### What needs to be done:
Gather each line in the entries that includes the string "keys".
(Beginning of Dataset excerpts)
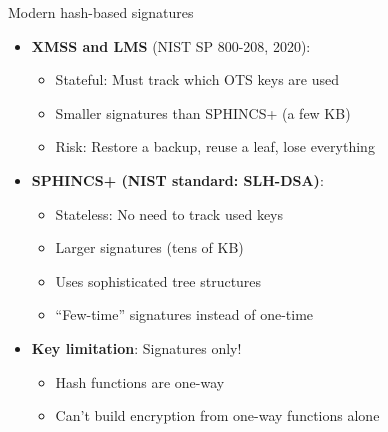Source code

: \ifdefined\PRESENTATION\else\PassOptionsToClass{handout}{beamer}\fi\documentclass[aspectratio=169, lualatex]{beamer}
\begin{document}
\begin{frame}{Modern hash-based signatures}
	\begin{itemize}
		\item \textbf{XMSS and LMS} (NIST SP 800-208, 2020):
		      \begin{itemize}
			      \item Stateful: Must track which OTS keys are used
			      \item Smaller signatures than SPHINCS+ (a few KB)
			      \item Risk: Restore a backup, reuse a leaf, lose everything
		      \end{itemize}
		\item \textbf{SPHINCS+ (NIST standard: SLH-DSA)}:
		      \begin{itemize}
			      \item Stateless: No need to track used keys
			      \item Larger signatures (tens of KB)
			      \item Uses sophisticated tree structures
			      \item ``Few-time'' signatures instead of one-time
		      \end{itemize}
		\item \textbf{Key limitation}: Signatures only!
		      \begin{itemize}
			      \item Hash functions are one-way
			      \item Can't build encryption from one-way functions alone
		      \end{itemize}
	\end{itemize}
\end{frame}
\end{document}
(End of Dataset excerpts)
### Solution:
			      \item Stateful: Must track which OTS keys are used
			      \item Stateless: No need to track used keys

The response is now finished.